You would scoot down the hill, trying not to fall through the coarse, sandy grass and finally plop down on the dry white sand.
“We would stay on the beach from morning until near sundown. More often than not, we would be the last few stragglers left behind, all huddled around each other in goosebumps from the cold. We would erect a windbreaker for a wall and drape a blanket over it if the showers came. When others ran for cover we were staunch and held our ground.
“To give mother her credit, she stayed with us from morning until dusk and never complained of getting bored. Dad, on the other hand, would last about an hour on the sand, on a good day. He would wait for us above on the grass and wave down and wonder when these kids were going to get fed up of the beach and want to go home. He would have a long wait.
“I like to imagine that he still watches over us, and still waits.”
Stephen recalls: “When the tide went out, it left warm pools to bathe in over by the cliffs, and in some cases small caves that you dared not venture in, in fear.”
He and his brother Mike would pull plastic boats or ships behind them.
“When with us, Dad would hold us high on his shoulders as he waded out into the tall waves, scaring the daylights out of us on purpose.
You could hear the screams and yells of children as they jumped the incoming waves, played ball, held on to flapping kites, or just made castles in the sand.
“And there sitting uncomfortably on the edge of the blanket, looking out of place in his heavy tweeds, shirt and tie and cap, is your man from the front of Roches, waiting. Out of place again, on the edge of more the blanket. He will spend the required time then hoof it up for tea in the shade of a hotel. Or head to the pub to wait it out.”
There were forays away from the beach on those summer days too, recalls Stephen.
“Every few hours, we would hop from foot to foot on the hot tar up the steep hill to the two shops near the bathrooms. These shops had all you ever wanted as a child. Little plastic windmills spun in the wind like propellers, balloons, kites, boats, bright buckets and shovels stuck out from every possible place.
“There, laid out, was an array of sweets and delights that would leave your mouth watering if not so already in the sweltering heat. The smells of cotton candy, cones, periwinkles and sun lotions filled the sea air.
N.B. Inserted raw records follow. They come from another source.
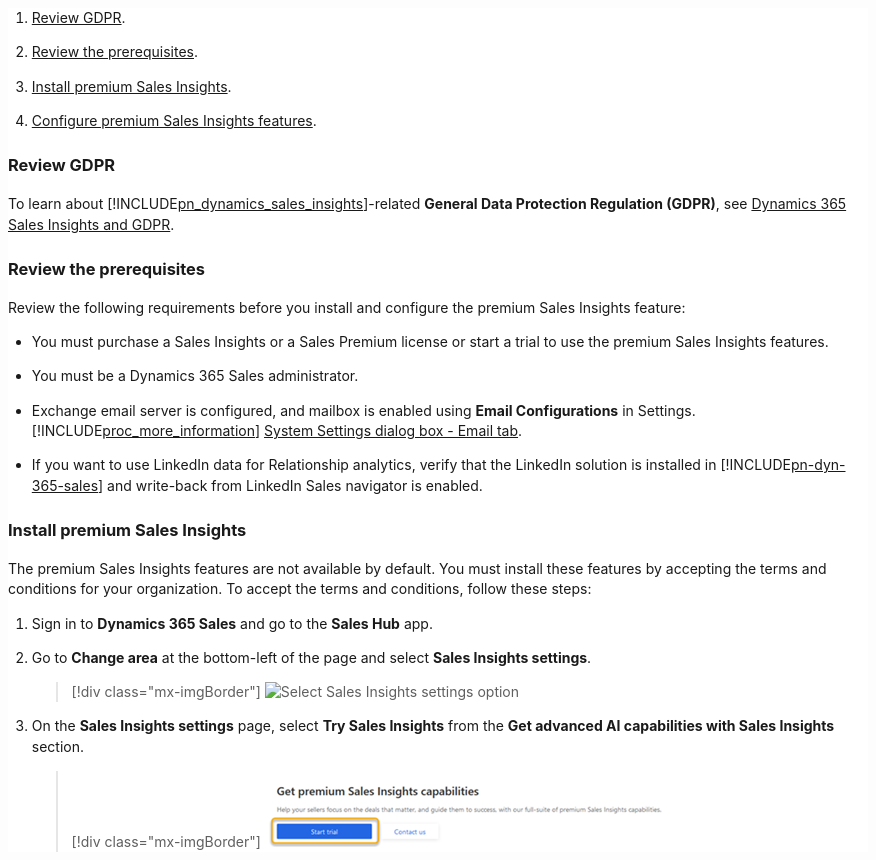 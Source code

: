 1.	[Review GDPR](#review-gdpr).

2.	[Review the prerequisites](#review-the-prerequisites).

3.	[Install premium Sales Insights](#install-premium-sales-insights).

4.	[Configure premium Sales Insights features](#configure-premium-sales-insights-features).


### Review GDPR

To learn about [!INCLUDE[pn_dynamics_sales_insights](../includes/pn-dynamics-sales-insights.md)]-related **General Data Protection Regulation (GDPR)**, see [Dynamics 365 Sales Insights and GDPR](embedded-intelligence-gdpr.md).

### Review the prerequisites

Review the following requirements before you install and configure the premium Sales Insights feature:

- You must purchase a Sales Insights or a Sales Premium license or start a trial to use the premium Sales Insights features.

- You must be a Dynamics 365 Sales administrator.

- Exchange email server is configured, and mailbox is enabled using **Email Configurations** in Settings. [!INCLUDE[proc_more_information](../includes/proc-more-information.md)] [System Settings dialog box - Email tab](/dynamics365/customer-engagement/admin/system-settings-dialog-box-email-tab).

- If you want to use LinkedIn data for Relationship analytics, verify that the LinkedIn solution is installed in [!INCLUDE[pn-dyn-365-sales](../includes/pn-dyn-365-sales.md)] and write-back from LinkedIn Sales navigator is enabled.

### Install premium Sales Insights

The premium Sales Insights features are not available by default. You must install these features by accepting the terms and conditions for your organization. To accept the terms and conditions, follow these steps:


1.	Sign in to **Dynamics 365 Sales** and go to the **Sales Hub** app.

2.	Go to **Change area** at the bottom-left of the page and select **Sales Insights settings**.

    > [!div class="mx-imgBorder"]
    > ![Select Sales Insights settings option](media/si-admin-change-area-sales-insights-settings.png "Select Sales Insights settings option")
 
3.	On the **Sales Insights settings** page, select **Try Sales Insights** from the **Get advanced AI capabilities with Sales Insights** section.

    > [!div class="mx-imgBorder"]
    > ![Select try sales insights](media/si-admin-select-try-sales-insights.png "Select try sales insights")
  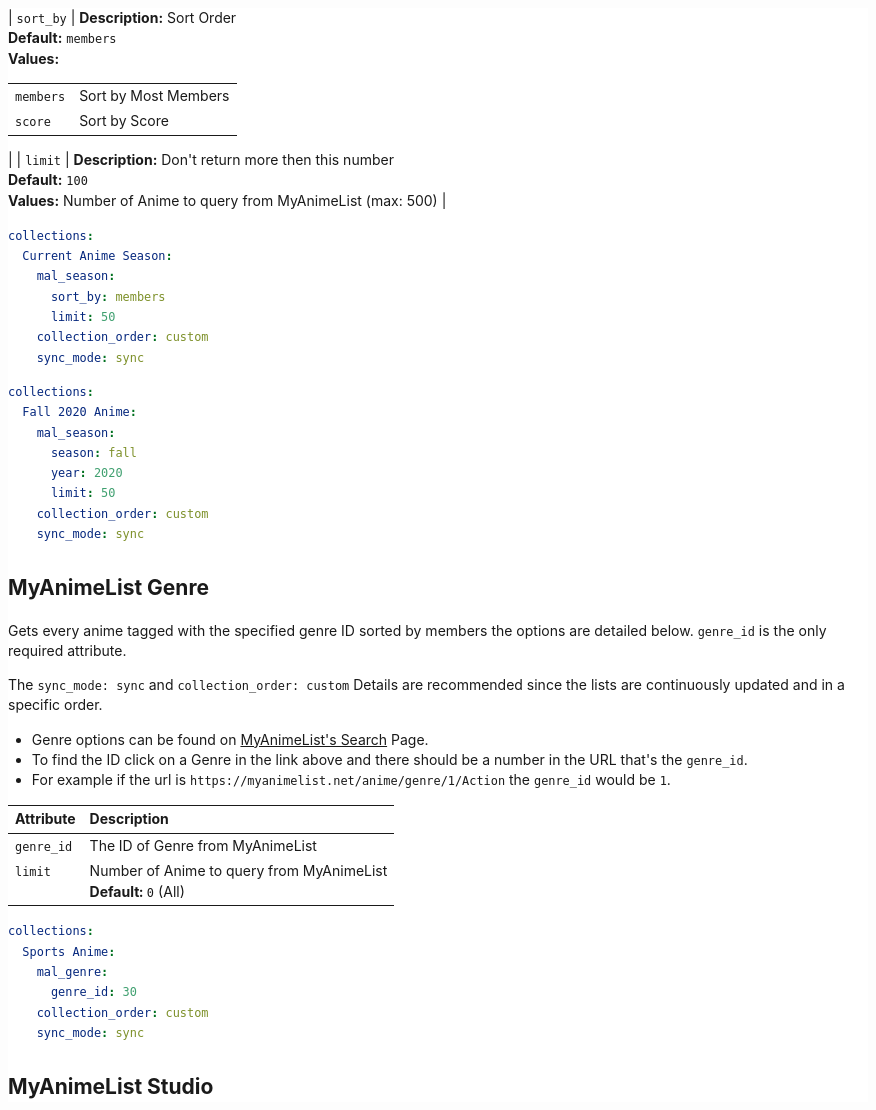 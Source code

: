| `sort_by` | **Description:** Sort Order<br>**Default:** `members`<br>**Values:**<table class="clearTable"><tr><td>`members`</td><td>Sort by Most Members</td></tr><tr><td>`score`</td><td>Sort by Score</td></tr></table>                                                                                                                                                                                                                                                                    |
| `limit`   | **Description:** Don't return more then this number<br>**Default:** `100`<br>**Values:** Number of Anime to query from MyAnimeList (max: 500)                                                                                                                                                                                                                                                                                                                                    |

```yaml
collections:
  Current Anime Season:
    mal_season:
      sort_by: members
      limit: 50
    collection_order: custom
    sync_mode: sync
```
```yaml
collections:
  Fall 2020 Anime:
    mal_season:
      season: fall
      year: 2020
      limit: 50
    collection_order: custom
    sync_mode: sync
```

## MyAnimeList Genre

Gets every anime tagged with the specified genre ID sorted by members the options are detailed below. `genre_id` is the only required attribute.

The `sync_mode: sync` and `collection_order: custom` Details are recommended since the lists are continuously updated and in a specific order. 

* Genre options can be found on [MyAnimeList's Search](https://myanimelist.net/anime.php) Page.
* To find the ID click on a Genre in the link above and there should be a number in the URL that's the `genre_id`.
* For example if the url is `https://myanimelist.net/anime/genre/1/Action` the `genre_id` would be `1`.

| Attribute  | Description                                                         |
|:-----------|:--------------------------------------------------------------------|
| `genre_id` | The ID of Genre from MyAnimeList                                    |
| `limit`    | Number of Anime to query from MyAnimeList<br>**Default:** `0` (All) |

```yaml
collections:
  Sports Anime:
    mal_genre:
      genre_id: 30
    collection_order: custom
    sync_mode: sync
```

## MyAnimeList Studio 
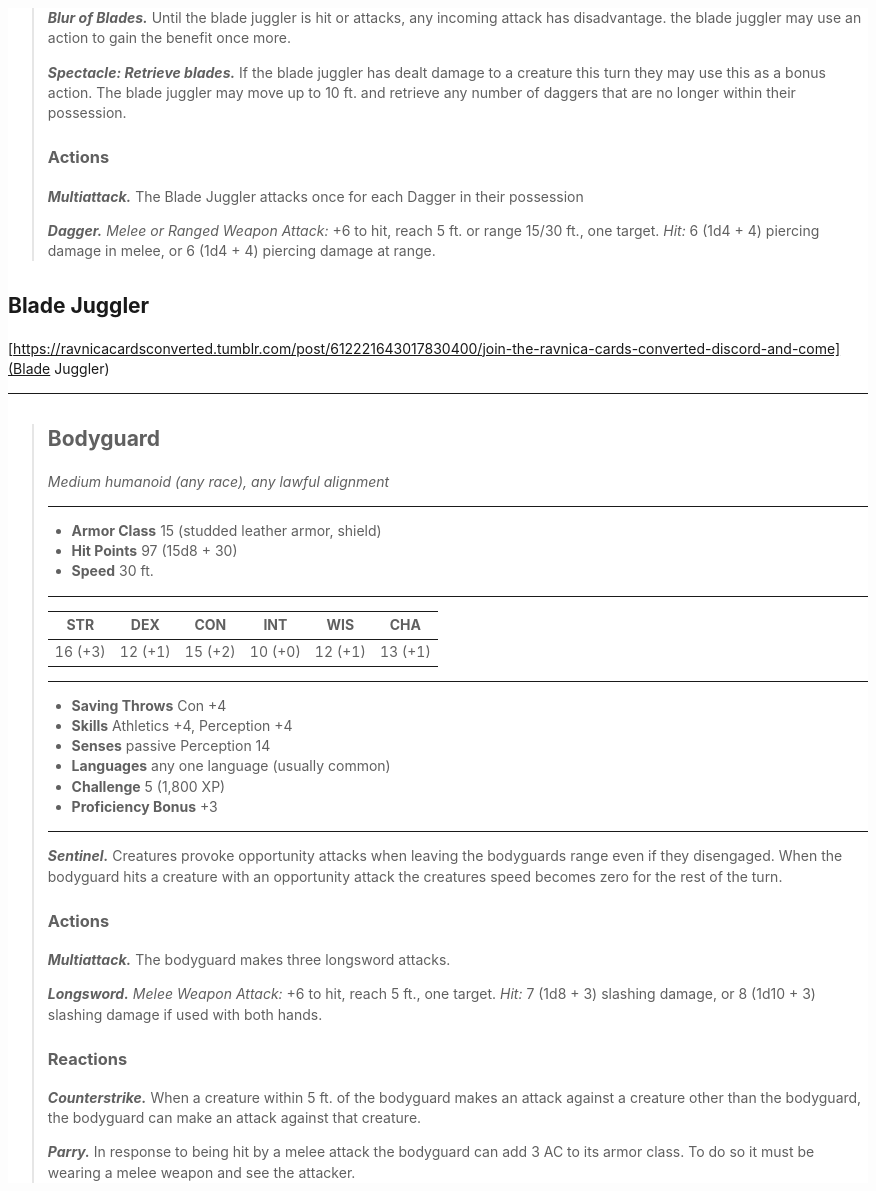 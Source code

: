 >***Blur of Blades.*** Until the blade juggler is hit or attacks, any incoming attack has disadvantage. the blade juggler may use an action to gain the benefit once more.  
>
>***Spectacle: Retrieve blades.*** If the blade juggler has dealt damage to a creature this turn they may use this as a bonus action. The blade juggler may move up to 10 ft. and retrieve any number of daggers that are no longer within their possession.  
>
>### Actions
>***Multiattack.*** The Blade Juggler attacks once for each Dagger in their possession  
>
>***Dagger.*** *Melee  or Ranged Weapon Attack:* +6 to hit, reach 5 ft. or range 15/30 ft., one target. *Hit:* 6 (1d4 + 4) piercing damage in melee, or 6 (1d4 + 4) piercing damage at range.

## Blade Juggler

[https://ravnicacardsconverted.tumblr.com/post/612221643017830400/join-the-ravnica-cards-converted-discord-and-come](Blade Juggler)

___
>## Bodyguard
>*Medium humanoid (any race), any lawful alignment*
>___
>- **Armor Class** 15 (studded leather armor, shield)
>- **Hit Points** 97 (15d8 + 30)
>- **Speed** 30 ft.
>___
>|STR|DEX|CON|INT|WIS|CHA|
>|:---:|:---:|:---:|:---:|:---:|:---:|
>|16 (+3)|12 (+1)|15 (+2)|10 (+0)|12 (+1)|13 (+1)|
>___
>- **Saving Throws** Con +4
>- **Skills** Athletics +4, Perception +4
>- **Senses** passive Perception 14
>- **Languages** any one language (usually common)
>- **Challenge** 5 (1,800 XP)
>- **Proficiency Bonus** +3
>___
>***Sentinel.*** Creatures provoke opportunity attacks when leaving the bodyguards range even if they disengaged. When the bodyguard hits a creature with an opportunity attack the creatures speed becomes zero for the rest of the turn.   
>
>### Actions
>***Multiattack.*** The bodyguard makes three longsword attacks.  
>
>***Longsword.*** *Melee Weapon Attack:* +6 to hit, reach 5 ft., one target. *Hit:* 7 (1d8 + 3) slashing damage, or 8 (1d10 + 3) slashing damage if used with both hands.  
>
>### Reactions
>***Counterstrike.*** When a creature within 5 ft. of the bodyguard makes an attack against a creature other than the bodyguard, the bodyguard can make an attack against that creature.  
>
>***Parry.*** In response to being hit by a melee attack the bodyguard can add 3 AC to its armor class. To do so it must be wearing a melee weapon and see the attacker.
“We would each buy a ninety-nine cone with a chocolate crumbling ‘flake’ stuck in the top. Then, before it melted, you would climb up the coarse grass to the hill on top and look down on the beach far below, trying to see your own blanket.
“When we’d finished, we’d scoot down the hill again with a runny and melting cone for the mother.
“In the late afternoon, we would be left to ourselves as the parents went over and had tea at the far end of the beach. If feeling indulgent, they would treat themselves to a warm seaweed bath. All we could think about was the slimy. shiny fronds of the bubbled seaweed and we couldn’t believe they would willingly bathe in it!
“If it was wet or rainy, we would go for tea and Club Milks at Dana’s. There you would pick out postcards from the revolving racks and write and send them, though we probably would be home before they got there.
There were always treats in the front window of Beasleys that would catch your eye, and we wouldn’t be happy until we had emptied our pockets and had it in our hands.
“There were toy cars, diaries, seashells, boats, storybooks and the ever favourite candy rock. This was a long piece of hard candy, the outside pink and inside white which cleverly had the word Ballybunion ingrained in the white centre. You would bring them home as gifts or ruin many a good appetite or tooth.”